New York Times Editorial: Let’s Nationalize The Banks
10:44am
Watching our modern political theater, in which government-caused crises are used as an excuse for more government control, I’m reminded often of this 1934 Chicago Tribune editorial cartoon from Carey Orr. Specifically the “plan” down in the lower left-hand corner:

There is a lot of blaming capitalism for government failures going. Our friends on the left have perpetrated a myth about the housing collapse and banking crisis being the result of unfettered capitalism when really the root of the policy was government policy which promoted subprime lending. But facts don’t matter. It was capitalism that caused the subprime mortgage bust, and now that blame of capitalism is fueling calls for a nationalization of the nation’s largest banks. And not in some obscure left-wing rag, but in the editorial pages of the New York Times:
Most liberals in Washington — President Obama included — keep hoping the banks can be more tightly controlled but otherwise left as is. That’s the theory behind the two-year-old Dodd-Frank law, which Republicans and Wall Street are still working to eviscerate.
Some economists in and around the University of Chicago, who founded the modern conservative tradition, had a surprisingly different take: When it comes to the really big fish in the economic pond, some felt, the only way to preserve competition was to nationalize the largest ones, which defied regulation…

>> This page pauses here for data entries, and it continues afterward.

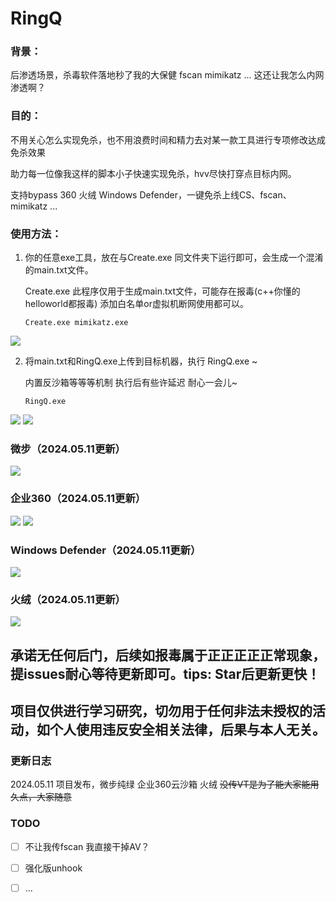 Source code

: # RingQ

### 背景：

后渗透场景，杀毒软件落地秒了我的大保健 fscan mimikatz ...  这还让我怎么内网渗透啊？





### 目的：

不用关心怎么实现免杀，也不用浪费时间和精力去对某一款工具进行专项修改达成免杀效果

助力每一位像我这样的脚本小子快速实现免杀，hvv尽快打穿点目标内网。 

支持bypass 360 火绒 Windows Defender，一键免杀上线CS、fscan、mimikatz ...




### 使用方法：

1. 你的任意exe工具，放在与Create.exe 同文件夹下运行即可，会生成一个混淆的main.txt文件。
   
   Create.exe 此程序仅用于生成main.txt文件，可能存在报毒(c++你懂的 helloworld都报毒) 添加白名单or虚拟机断网使用都可以。

   ```
   Create.exe mimikatz.exe
   ```
![](https://github.com/T4y1oR/RingQ/blob/main/image-20240511163723965.png)

2. 将main.txt和RingQ.exe上传到目标机器，执行 RingQ.exe ~

   内置反沙箱等等等机制 执行后有些许延迟 耐心一会儿~

   ```
   RingQ.exe
   ```
![](https://github.com/T4y1oR/RingQ/blob/main/image-20240511163838236.png)
![](https://github.com/T4y1oR/RingQ/blob/main/image-20240511172315793.png)

### **微步**（2024.05.11更新）
![](https://github.com/T4y1oR/RingQ/blob/main/image-20240511162750465.png)
### **企业360**（2024.05.11更新）
![](https://github.com/T4y1oR/RingQ/blob/main/image-20240511162705201.png)
![](https://github.com/T4y1oR/RingQ/blob/main/image-20240511165253870.png)
### **Windows Defender**（2024.05.11更新）
![](https://github.com/T4y1oR/RingQ/blob/main/image-20240511162705256.png)
### **火绒（2024.05.11更新）**
![](https://github.com/T4y1oR/RingQ/blob/main/image-20240511162712448.png)



## 承诺无任何后门，后续如报毒属于正正正正正常现象，提issues耐心等待更新即可。tips:  Star后更新更快！

## 项目仅供进行学习研究，切勿用于任何非法未授权的活动，如个人使用违反安全相关法律，后果与本人无关。



### 更新日志

2024.05.11 项目发布，微步纯绿 企业360云沙箱 火绒   ~~没传VT是为了能大家能用久点，大家随意~~



### TODO

- [ ] 不让我传fscan 我直接干掉AV？
- [ ] 强化版unhook
- [ ] ...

One of the most important Chicago School leaders, Henry C. Simons, judged in 1934 that “the corporation is simply running away with our economic (and political) system.” … The central problem, then as now, was that very large corporations could easily undermine regulatory and antitrust strategies…
Simons did not shrink from the obvious conclusion: “Every industry should be either effectively competitive or socialized.” If other remedies were unworkable, “The state should face the necessity of actually taking over, owning, and managing directly” all “industries in which it is impossible to maintain effectively competitive conditions.”
The governemnt promoted and incentivized subprime lending, and when the banks went after the subprime mortgage market with gusto creating a bubble that ultimately popped, some want to take the banks over as punishment for that misguided government policy.
It’s amazing how the failure of intrusive government policy leads some to demand even more government intrusion.
What makes us think that the government can manage the banks any better? Again, the banking crisis of the Bush/Obama administrations was brought about by government policy which made social engineering, and not profits, the goal of lending. Had we not replaced the profit motive with a social agenda we’d have never had the financial collapse.
But the left, unable to own up to their own mistakes, won’t accept that reality.